Höchste Karriere-Platzierung Nummer vier der Welt, mehr als elf Millionen US-Dollar an Preisgeld eingeheimst, zehn WTA-Turniererfolge geholt - aber mit 29 Jahren war für Kiki Bertens Schluss mit der Profi-Laufbahn. Nicht nur tennisnet-Redakteur Michael Rothschädl fragte sich kürzlich, ob da nicht noch deutlich mehr gegangen wäre, bei der Südholländerin.

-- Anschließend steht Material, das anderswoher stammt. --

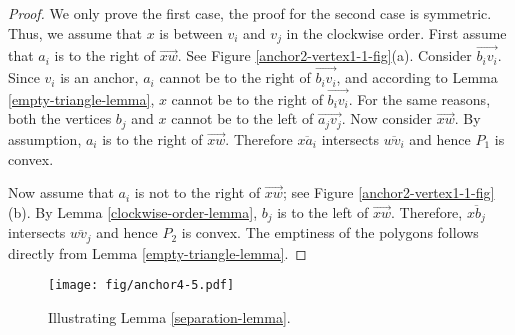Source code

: \documentclass[11pt,a4paper]{article}
\begin{document}
\begin{proof}
We only prove the first case, the proof for the second case is symmetric. Thus, we assume that $x$ is between $v_i$ and $v_j$ in the clockwise order. First assume that $a_i$ is to the right of $\overrightarrow{xw}$. See Figure \ref{anchor2-vertex1-1-fig}(a). Consider $\overrightarrow{b_iv_i}$. Since $v_i$ is an anchor, $a_i$ cannot be to the right of $\overrightarrow{b_iv_i}$, and according to Lemma \ref{empty-triangle-lemma}, $x$ cannot be to the right of $\overrightarrow{b_iv_i}$. For the same reasons, both the vertices $b_j$ and $x$ cannot be to the left of $\overrightarrow{a_jv_j}$. Now consider $\overrightarrow{xw}$. By assumption, $a_i$ is to the right of $\overrightarrow{xw}$. Therefore $\overline{xa_i}$ intersects $\overline{wv_i}$ and hence $P_1$ is convex.

Now assume that $a_i$ is not to the right of $\overrightarrow{xw}$; see Figure \ref{anchor2-vertex1-1-fig}(b). By Lemma \ref{clockwise-order-lemma}, $b_j$ is to the left of $\overrightarrow{xw}$. Therefore, $\overline{xb_j}$ intersects $\overline{wv_j}$ and hence $P_2$ is convex. 
The emptiness of the polygons follows directly from Lemma \ref{empty-triangle-lemma}.
\end{proof}

\begin{figure}[ht]
  \centering
    \texttt{[image: fig/anchor4-5.pdf]}
  \caption{Illustrating Lemma \ref{separation-lemma}.}
\label{anchor4-5-fig}
\end{figure}
\end{document}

In einem Gespräch mit der niederländischen Tageszeitung „AD“ erklärte die im April 2022 werdende Mutter nochmals, wie sie zu ihrem einschneidenden Entschluss gekommen war: „Viele Leute fanden es verrückt, aber es war eine persönliche Entscheidung. Es gab keinen äußeren Faktor, es war einfach so. Ich habe nach meinem Rücktritt keine Träne vergossen - einzig den Wettkampf vermisse ich.“

„Ich mag es, keinen Druck mehr zu haben“

„Das Gefühl zu gewinnen, fehlt mir, denn wenn es gut läuft, ist alles sehr angenehm. Dieses Gefühl kann man außerhalb des Sports nicht ausleben - auch wenn das Glück nur immer sehr kurz angehalten hat, weil man am nächsten Tag wieder ein Match hatte oder zu einem anderen Turnier reisen musste. Die heutige Freude ist nicht mehr so stark, aber dafür stabil. Zum Glück habe diese Achterbahn der Gefühle nun ein Ende.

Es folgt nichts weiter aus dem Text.